To med schools, an “F” in a class early on with some strong signs of improvement tells them that you struggled to transition into higher education but you ultimately figured out how to study effectively. However, a string of “F”s throughout your college years tells med schools that you couldn’t figure out how to study like a med student and you run the risk of failing out of their program as well. Not a good sign.
If you got an “F” or two, don’t be discouraged. You can change and become the kind of student that med schools want to see. As long as you are motivated and passionate about medicine, you will find a way in.
Does Retaking A Class Replace An “F” For Medical Schools?
Although most colleges will forgive your bad grade when you retake a class, medical schools will factor in both the original grade and the retake. Therefore, the “F” is not replaced and will still count against your overall GPA on your med school application.
This doesn’t mean you shouldn’t retake the failed class. Even though both grades count, you are still demonstrating to medical schools that you have improved a lot over the years.
Plus if you are close to earning better honors during your graduation, such as manga cum laude, retaking that class can really put you over that threshold.
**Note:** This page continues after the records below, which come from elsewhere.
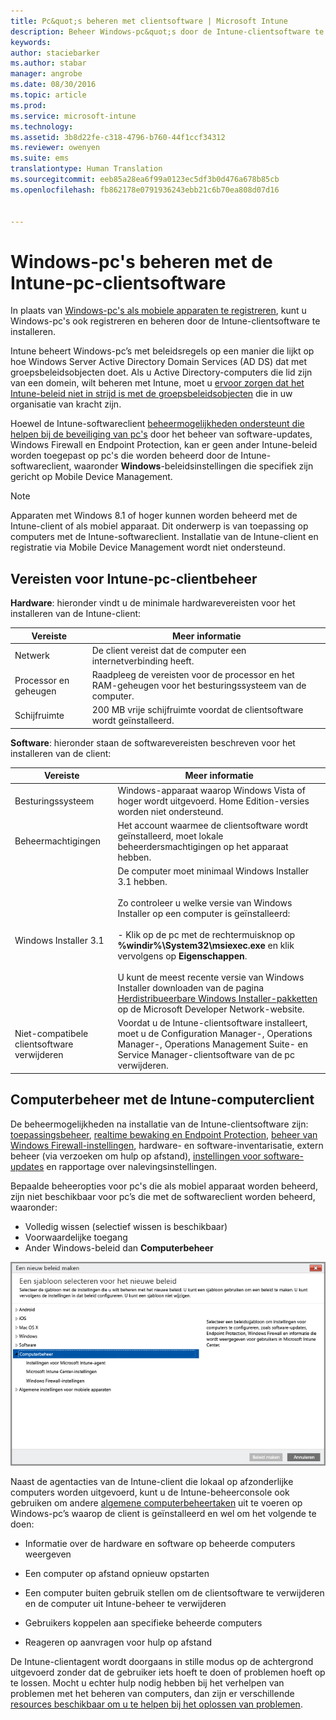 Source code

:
 ```yaml
---
title: Pc&quot;s beheren met clientsoftware | Microsoft Intune
description: Beheer Windows-pc&quot;s door de Intune-clientsoftware te installeren.
keywords: 
author: staciebarker
ms.author: stabar
manager: angrobe
ms.date: 08/30/2016
ms.topic: article
ms.prod: 
ms.service: microsoft-intune
ms.technology: 
ms.assetid: 3b8d22fe-c318-4796-b760-44f1ccf34312
ms.reviewer: owenyen
ms.suite: ems
translationtype: Human Translation
ms.sourcegitcommit: eeb85a28ea6f99a0123ec5df3b0d476a678b85cb
ms.openlocfilehash: fb862178e0791936243ebb21c6b70ea808d07d16


---
```


# <a name="manage-windows-pcs-with-intune-pc-client-software"></a>Windows-pc's beheren met de Intune-pc-clientsoftware
In plaats van [Windows-pc's als mobiele apparaten te registreren](set-up-windows-device-management-with-microsoft-intune.md), kunt u Windows-pc's ook registreren en beheren door de Intune-clientsoftware te installeren.

Intune beheert Windows-pc’s met beleidsregels op een manier die lijkt op hoe Windows Server Active Directory Domain Services (AD DS) dat met groepsbeleidsobjecten doet. Als u Active Directory-computers die lid zijn van een domein, wilt beheren met Intune, moet u [ervoor zorgen dat het Intune-beleid niet in strijd is met de groepsbeleidsobjecten](resolve-gpo-and-microsoft-intune-policy-conflicts.md) die in uw organisatie van kracht zijn.

Hoewel de Intune-softwareclient [beheermogelijkheden ondersteunt die helpen bij de beveiliging van pc's](policies-to-protect-windows-pcs-in-microsoft-intune.md) door het beheer van software-updates, Windows Firewall en Endpoint Protection, kan er geen ander Intune-beleid worden toegepast op pc's die worden beheerd door de Intune-softwareclient, waaronder **Windows**-beleidsinstellingen die specifiek zijn gericht op Mobile Device Management.

> [!NOTE]
> Apparaten met Windows 8.1 of hoger kunnen worden beheerd met de Intune-client of als mobiel apparaat. Dit onderwerp is van toepassing op computers met de Intune-softwareclient. Installatie van de Intune-client en registratie via Mobile Device Management wordt niet ondersteund.

## <a name="requirements-for-intune-pc-client-management"></a>Vereisten voor Intune-pc-clientbeheer

**Hardware**: hieronder vindt u de minimale hardwarevereisten voor het installeren van de Intune-client:

|Vereiste|Meer informatie|
|---------------|--------------------|
|Netwerk|De client vereist dat de computer een internetverbinding heeft.|
|Processor en geheugen|Raadpleeg de vereisten voor de processor en het RAM-geheugen voor het besturingssysteem van de computer.|
|Schijfruimte|200 MB vrije schijfruimte voordat de clientsoftware wordt geïnstalleerd.|

**Software**: hieronder staan de softwarevereisten beschreven voor het installeren van de client:

|Vereiste|Meer informatie|
|---------------|--------------------|
|Besturingssysteem | Windows-apparaat waarop Windows Vista of hoger wordt uitgevoerd. Home Edition-versies worden niet ondersteund.|
|Beheermachtigingen|Het account waarmee de clientsoftware wordt geïnstalleerd, moet lokale beheerdersmachtigingen op het apparaat hebben.|
|Windows Installer 3.1|De computer moet minimaal Windows Installer 3.1 hebben.<br /><br />Zo controleer u welke versie van Windows Installer op een computer is geïnstalleerd:<br /><br />- Klik op de pc met de rechtermuisknop op **%windir%\System32\msiexec.exe** en klik vervolgens op **Eigenschappen**.<br /><br />U kunt de meest recente versie van Windows Installer downloaden van de pagina [Herdistribueerbare Windows Installer-pakketten](http://go.microsoft.com/fwlink/?LinkID=234258) op de Microsoft Developer Network-website.|
|Niet-compatibele clientsoftware verwijderen|Voordat u de Intune-clientsoftware installeert, moet u de Configuration Manager-, Operations Manager-, Operations Management Suite- en Service Manager-clientsoftware van de pc verwijderen.|

## <a name="computer-management-with-the-intune-computer-client"></a>Computerbeheer met de Intune-computerclient
De beheermogelijkheden na installatie van de Intune-clientsoftware zijn: [toepassingsbeheer](deploy-apps-in-microsoft-intune.md), [realtime bewaking en Endpoint Protection](help-secure-windows-pcs-with-endpoint-protection-for-microsoft-intune.md), [beheer van Windows Firewall-instellingen](help-protect-windows-pcs-using-windows-firewall-policies-in-microsoft-intune.md), hardware- en software-inventarisatie, extern beheer (via verzoeken om hulp op afstand), [instellingen voor software-updates](keep-windows-pcs-up-to-date-with-software-updates-in-microsoft-intune.md) en rapportage over nalevingsinstellingen.

Bepaalde beheeropties voor pc's die als mobiel apparaat worden beheerd, zijn niet beschikbaar voor pc’s die met de softwareclient worden beheerd, waaronder:

-   Volledig wissen (selectief wissen is beschikbaar)
-   Voorwaardelijke toegang
-   Ander Windows-beleid dan **Computerbeheer**

![Beleidssjablonen voor Windows-pc’s](../media/pc_policy_template.png)

Naast de agentacties van de Intune-client die lokaal op afzonderlijke computers worden uitgevoerd, kunt u de Intune-beheerconsole ook gebruiken om andere [algemene computerbeheertaken](common-windows-pc-management-tasks-with-the-microsoft-intune-computer-client.md) uit te voeren op Windows-pc’s waarop de client is geïnstalleerd en wel om het volgende te doen:

-   Informatie over de hardware en software op beheerde computers weergeven

-   Een computer op afstand opnieuw opstarten

-   Een computer buiten gebruik stellen om de clientsoftware te verwijderen en de computer uit Intune-beheer te verwijderen

-   Gebruikers koppelen aan specifieke beheerde computers

-   Reageren op aanvragen voor hulp op afstand

De Intune-clientagent wordt doorgaans in stille modus op de achtergrond uitgevoerd zonder dat de gebruiker iets hoeft te doen of problemen hoeft op te lossen. Mocht u echter hulp nodig hebben bij het verhelpen van problemen met het beheren van computers, dan zijn er verschillende [resources beschikbaar om u te helpen bij het oplossen van problemen](/intune/troubleshoot/troubleshoot-client-setup-in-microsoft-intune).



<!--HONumber=Nov16_HO1-->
Things To Consider When Retaking A Course
Some quick notes about retaking courses in your undergrad that you might not have thought about:
- Don’t retake the course if you got a C or better. This is a passing grade and it’s necessary to retake the course. Med schools will be more impressed if you take an upper-level biology course instead and get an A in that.
- Retake the course at the same school. If you retake a course you failed at another university, the credibility is lost. How is a med school supposed to know that the other college or university wasn’t much easier? Doing much better in a course at the same university proves that you improved your academic abilities.
Conclusion: So What Should You Do If You Have An “F” Or “W”?
Alright, so you made the mistake and you failed a class or had to withdraw after the deadline.
First of all, don’t panic. You can overcome this loss.
If this happens during the first half of your college years, you are in a good position to improve. Focus on getting stellar grades your junior and senior year while taking some high-level and difficult courses. Make sure you retake that class and get an A.
This kind of improvement will demonstrate to medical schools that you have what it takes to be a med student.
If you have any failed classes later in your college years, your strategy will change. Here are some options:
- Focus a lot on high-quality extracurriculars. I recommend focusing on one specific extracurricular and going all out. An example would be a volunteer organization that you spend years participating in. People from that organization will know you, you’ll work your way up to more managerial experiences, and med schools will see that you are committed to something instead of just checking off a box.
- Score high on the MCAT. A high MCAT score can offset below-average grades.
- Do a post-bac. There are a ton of post-bac programs out there that offer master’s degrees. These programs are designed to imitate the first year of med school. Perform amazingly in one of these and you have proven you have what it takes. But be warned, if you do poorly in a post-bac master’s program, you will most likely have missed your chance of getting into med school.
- Apply to a Caribbean Medical School. This is a last-ditch effort. When you go to a Caribbean medical school, you will have a harder time matching into an American residency due to the fact they don’t prioritize these students. They are also very expensive. If you decide to attend a Caribbean med school, make sure you are a rock star student at that med school. You will need to have stellar grades and scores to get the residency you want. It’s totally possible, I know people who became surgeons after attending a Caribbean med school.